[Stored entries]

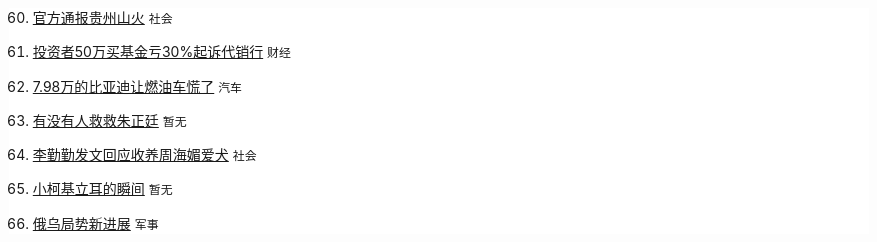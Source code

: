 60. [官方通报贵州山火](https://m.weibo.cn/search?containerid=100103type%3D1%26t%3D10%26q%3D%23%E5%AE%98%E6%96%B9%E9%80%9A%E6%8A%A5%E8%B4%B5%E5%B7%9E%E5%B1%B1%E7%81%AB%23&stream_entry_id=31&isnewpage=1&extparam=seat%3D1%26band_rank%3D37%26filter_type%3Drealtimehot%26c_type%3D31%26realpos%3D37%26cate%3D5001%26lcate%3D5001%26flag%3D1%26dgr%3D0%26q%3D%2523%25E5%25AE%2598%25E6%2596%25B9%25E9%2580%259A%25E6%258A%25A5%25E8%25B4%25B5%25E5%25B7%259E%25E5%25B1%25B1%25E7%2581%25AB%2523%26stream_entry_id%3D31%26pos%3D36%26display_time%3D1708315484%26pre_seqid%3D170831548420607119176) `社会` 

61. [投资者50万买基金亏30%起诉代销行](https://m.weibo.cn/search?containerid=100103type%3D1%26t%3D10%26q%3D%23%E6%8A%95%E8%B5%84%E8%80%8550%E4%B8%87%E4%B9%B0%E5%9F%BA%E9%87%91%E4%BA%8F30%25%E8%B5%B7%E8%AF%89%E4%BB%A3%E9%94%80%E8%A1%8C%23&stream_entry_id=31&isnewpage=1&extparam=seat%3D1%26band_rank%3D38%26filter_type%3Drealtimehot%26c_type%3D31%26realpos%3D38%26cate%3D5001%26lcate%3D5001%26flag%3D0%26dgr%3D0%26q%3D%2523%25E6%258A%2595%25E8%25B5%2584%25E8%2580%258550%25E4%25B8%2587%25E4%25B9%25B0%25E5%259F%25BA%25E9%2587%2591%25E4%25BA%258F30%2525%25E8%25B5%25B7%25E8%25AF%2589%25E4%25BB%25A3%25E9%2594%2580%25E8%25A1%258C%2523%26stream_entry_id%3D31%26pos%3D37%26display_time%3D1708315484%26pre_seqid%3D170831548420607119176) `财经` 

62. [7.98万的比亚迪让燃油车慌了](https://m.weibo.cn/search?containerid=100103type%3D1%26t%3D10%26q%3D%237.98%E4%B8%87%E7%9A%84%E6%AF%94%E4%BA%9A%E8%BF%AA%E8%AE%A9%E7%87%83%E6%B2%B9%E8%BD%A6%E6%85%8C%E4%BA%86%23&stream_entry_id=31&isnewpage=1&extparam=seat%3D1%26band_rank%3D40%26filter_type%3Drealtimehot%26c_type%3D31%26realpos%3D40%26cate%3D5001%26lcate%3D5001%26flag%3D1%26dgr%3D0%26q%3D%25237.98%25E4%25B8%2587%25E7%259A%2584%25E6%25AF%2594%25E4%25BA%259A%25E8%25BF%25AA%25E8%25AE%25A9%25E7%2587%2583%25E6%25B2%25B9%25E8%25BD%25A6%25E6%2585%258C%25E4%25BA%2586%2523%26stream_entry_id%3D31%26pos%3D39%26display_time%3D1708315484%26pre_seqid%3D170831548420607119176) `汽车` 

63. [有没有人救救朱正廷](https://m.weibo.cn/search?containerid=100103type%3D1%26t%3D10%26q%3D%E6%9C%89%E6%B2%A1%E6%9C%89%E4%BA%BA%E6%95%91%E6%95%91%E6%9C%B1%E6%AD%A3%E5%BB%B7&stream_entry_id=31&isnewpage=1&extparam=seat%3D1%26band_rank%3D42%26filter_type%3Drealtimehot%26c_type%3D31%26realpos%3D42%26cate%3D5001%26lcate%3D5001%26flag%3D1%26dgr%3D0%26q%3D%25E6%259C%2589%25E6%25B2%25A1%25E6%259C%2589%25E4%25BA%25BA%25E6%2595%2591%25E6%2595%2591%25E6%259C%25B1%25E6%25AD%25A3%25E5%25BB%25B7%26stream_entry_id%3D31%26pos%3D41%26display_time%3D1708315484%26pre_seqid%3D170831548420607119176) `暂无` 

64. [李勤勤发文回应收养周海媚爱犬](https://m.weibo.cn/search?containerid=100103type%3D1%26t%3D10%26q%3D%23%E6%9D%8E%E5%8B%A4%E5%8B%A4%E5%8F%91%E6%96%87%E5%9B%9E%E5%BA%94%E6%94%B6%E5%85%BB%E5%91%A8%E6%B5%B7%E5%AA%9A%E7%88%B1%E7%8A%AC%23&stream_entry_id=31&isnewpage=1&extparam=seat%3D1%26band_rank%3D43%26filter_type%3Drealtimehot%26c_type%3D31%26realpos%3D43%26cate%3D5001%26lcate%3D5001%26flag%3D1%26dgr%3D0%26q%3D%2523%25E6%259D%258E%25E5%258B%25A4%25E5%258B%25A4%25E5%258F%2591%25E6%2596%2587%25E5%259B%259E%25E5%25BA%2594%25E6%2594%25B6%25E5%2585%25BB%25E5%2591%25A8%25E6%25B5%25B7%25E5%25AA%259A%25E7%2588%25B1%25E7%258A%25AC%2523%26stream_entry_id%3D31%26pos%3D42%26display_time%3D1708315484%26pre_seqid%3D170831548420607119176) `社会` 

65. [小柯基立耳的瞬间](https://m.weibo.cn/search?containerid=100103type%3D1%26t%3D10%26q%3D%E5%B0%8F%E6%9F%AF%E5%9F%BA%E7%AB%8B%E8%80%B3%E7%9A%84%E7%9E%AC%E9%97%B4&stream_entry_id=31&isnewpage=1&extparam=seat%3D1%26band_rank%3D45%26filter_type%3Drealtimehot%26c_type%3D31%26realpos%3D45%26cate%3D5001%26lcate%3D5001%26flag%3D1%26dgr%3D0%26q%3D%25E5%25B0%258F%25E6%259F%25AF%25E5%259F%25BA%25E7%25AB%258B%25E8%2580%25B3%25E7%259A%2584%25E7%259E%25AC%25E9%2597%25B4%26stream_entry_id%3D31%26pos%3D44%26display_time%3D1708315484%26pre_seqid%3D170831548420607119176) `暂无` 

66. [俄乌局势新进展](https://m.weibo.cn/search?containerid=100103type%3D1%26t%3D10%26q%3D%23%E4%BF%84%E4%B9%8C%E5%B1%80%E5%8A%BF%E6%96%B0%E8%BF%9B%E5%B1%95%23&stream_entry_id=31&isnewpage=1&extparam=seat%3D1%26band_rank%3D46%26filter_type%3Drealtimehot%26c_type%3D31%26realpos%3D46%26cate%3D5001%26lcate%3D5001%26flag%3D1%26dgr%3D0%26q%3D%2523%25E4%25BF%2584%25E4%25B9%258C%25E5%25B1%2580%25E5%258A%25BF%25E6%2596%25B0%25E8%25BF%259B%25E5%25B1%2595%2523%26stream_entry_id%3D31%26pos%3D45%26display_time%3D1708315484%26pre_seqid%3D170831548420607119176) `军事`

What you have to do → Please output the records above exactly, without the pictures.

Answer section →
Source code

: 60. [官方通报贵州山火](https://m.weibo.cn/search?containerid=100103type%3D1%26t%3D10%26q%3D%23%E5%AE%98%E6%96%B9%E9%80%9A%E6%8A%A5%E8%B4%B5%E5%B7%9E%E5%B1%B1%E7%81%AB%23&stream_entry_id=31&isnewpage=1&extparam=seat%3D1%26band_rank%3D37%26filter_type%3Drealtimehot%26c_type%3D31%26realpos%3D37%26cate%3D5001%26lcate%3D5001%26flag%3D1%26dgr%3D0%26q%3D%2523%25E5%25AE%2598%25E6%2596%25B9%25E9%2580%259A%25E6%258A%25A5%25E8%25B4%25B5%25E5%25B7%259E%25E5%25B1%25B1%25E7%2581%25AB%2523%26stream_entry_id%3D31%26pos%3D36%26display_time%3D1708315484%26pre_seqid%3D170831548420607119176) `社会` 

61. [投资者50万买基金亏30%起诉代销行](https://m.weibo.cn/search?containerid=100103type%3D1%26t%3D10%26q%3D%23%E6%8A%95%E8%B5%84%E8%80%8550%E4%B8%87%E4%B9%B0%E5%9F%BA%E9%87%91%E4%BA%8F30%25%E8%B5%B7%E8%AF%89%E4%BB%A3%E9%94%80%E8%A1%8C%23&stream_entry_id=31&isnewpage=1&extparam=seat%3D1%26band_rank%3D38%26filter_type%3Drealtimehot%26c_type%3D31%26realpos%3D38%26cate%3D5001%26lcate%3D5001%26flag%3D0%26dgr%3D0%26q%3D%2523%25E6%258A%2595%25E8%25B5%2584%25E8%2580%258550%25E4%25B8%2587%25E4%25B9%25B0%25E5%259F%25BA%25E9%2587%2591%25E4%25BA%258F30%2525%25E8%25B5%25B7%25E8%25AF%2589%25E4%25BB%25A3%25E9%2594%2580%25E8%25A1%258C%2523%26stream_entry_id%3D31%26pos%3D37%26display_time%3D1708315484%26pre_seqid%3D170831548420607119176) `财经` 

62. [7.98万的比亚迪让燃油车慌了](https://m.weibo.cn/search?containerid=100103type%3D1%26t%3D10%26q%3D%237.98%E4%B8%87%E7%9A%84%E6%AF%94%E4%BA%9A%E8%BF%AA%E8%AE%A9%E7%87%83%E6%B2%B9%E8%BD%A6%E6%85%8C%E4%BA%86%23&stream_entry_id=31&isnewpage=1&extparam=seat%3D1%26band_rank%3D40%26filter_type%3Drealtimehot%26c_type%3D31%26realpos%3D40%26cate%3D5001%26lcate%3D5001%26flag%3D1%26dgr%3D0%26q%3D%25237.98%25E4%25B8%2587%25E7%259A%2584%25E6%25AF%2594%25E4%25BA%259A%25E8%25BF%25AA%25E8%25AE%25A9%25E7%2587%2583%25E6%25B2%25B9%25E8%25BD%25A6%25E6%2585%258C%25E4%25BA%2586%2523%26stream_entry_id%3D31%26pos%3D39%26display_time%3D1708315484%26pre_seqid%3D170831548420607119176) `汽车` 

63. [有没有人救救朱正廷](https://m.weibo.cn/search?containerid=100103type%3D1%26t%3D10%26q%3D%E6%9C%89%E6%B2%A1%E6%9C%89%E4%BA%BA%E6%95%91%E6%95%91%E6%9C%B1%E6%AD%A3%E5%BB%B7&stream_entry_id=31&isnewpage=1&extparam=seat%3D1%26band_rank%3D42%26filter_type%3Drealtimehot%26c_type%3D31%26realpos%3D42%26cate%3D5001%26lcate%3D5001%26flag%3D1%26dgr%3D0%26q%3D%25E6%259C%2589%25E6%25B2%25A1%25E6%259C%2589%25E4%25BA%25BA%25E6%2595%2591%25E6%2595%2591%25E6%259C%25B1%25E6%25AD%25A3%25E5%25BB%25B7%26stream_entry_id%3D31%26pos%3D41%26display_time%3D1708315484%26pre_seqid%3D170831548420607119176) `暂无` 

64. [李勤勤发文回应收养周海媚爱犬](https://m.weibo.cn/search?containerid=100103type%3D1%26t%3D10%26q%3D%23%E6%9D%8E%E5%8B%A4%E5%8B%A4%E5%8F%91%E6%96%87%E5%9B%9E%E5%BA%94%E6%94%B6%E5%85%BB%E5%91%A8%E6%B5%B7%E5%AA%9A%E7%88%B1%E7%8A%AC%23&stream_entry_id=31&isnewpage=1&extparam=seat%3D1%26band_rank%3D43%26filter_type%3Drealtimehot%26c_type%3D31%26realpos%3D43%26cate%3D5001%26lcate%3D5001%26flag%3D1%26dgr%3D0%26q%3D%2523%25E6%259D%258E%25E5%258B%25A4%25E5%258B%25A4%25E5%258F%2591%25E6%2596%2587%25E5%259B%259E%25E5%25BA%2594%25E6%2594%25B6%25E5%2585%25BB%25E5%2591%25A8%25E6%25B5%25B7%25E5%25AA%259A%25E7%2588%25B1%25E7%258A%25AC%2523%26stream_entry_id%3D31%26pos%3D42%26display_time%3D1708315484%26pre_seqid%3D170831548420607119176) `社会` 

65. [小柯基立耳的瞬间](https://m.weibo.cn/search?containerid=100103type%3D1%26t%3D10%26q%3D%E5%B0%8F%E6%9F%AF%E5%9F%BA%E7%AB%8B%E8%80%B3%E7%9A%84%E7%9E%AC%E9%97%B4&stream_entry_id=31&isnewpage=1&extparam=seat%3D1%26band_rank%3D45%26filter_type%3Drealtimehot%26c_type%3D31%26realpos%3D45%26cate%3D5001%26lcate%3D5001%26flag%3D1%26dgr%3D0%26q%3D%25E5%25B0%258F%25E6%259F%25AF%25E5%259F%25BA%25E7%25AB%258B%25E8%2580%25B3%25E7%259A%2584%25E7%259E%25AC%25E9%2597%25B4%26stream_entry_id%3D31%26pos%3D44%26display_time%3D1708315484%26pre_seqid%3D170831548420607119176) `暂无` 

66. [俄乌局势新进展](https://m.weibo.cn/search?containerid=100103type%3D1%26t%3D10%26q%3D%23%E4%BF%84%E4%B9%8C%E5%B1%80%E5%8A%BF%E6%96%B0%E8%BF%9B%E5%B1%95%23&stream_entry_id=31&isnewpage=1&extparam=seat%3D1%26band_rank%3D46%26filter_type%3Drealtimehot%26c_type%3D31%26realpos%3D46%26cate%3D5001%26lcate%3D5001%26flag%3D1%26dgr%3D0%26q%3D%2523%25E4%25BF%2584%25E4%25B9%258C%25E5%25B1%2580%25E5%258A%25BF%25E6%2596%25B0%25E8%25BF%259B%25E5%25B1%2595%2523%26stream_entry_id%3D31%26pos%3D45%26display_time%3D1708315484%26pre_seqid%3D170831548420607119176) `军事`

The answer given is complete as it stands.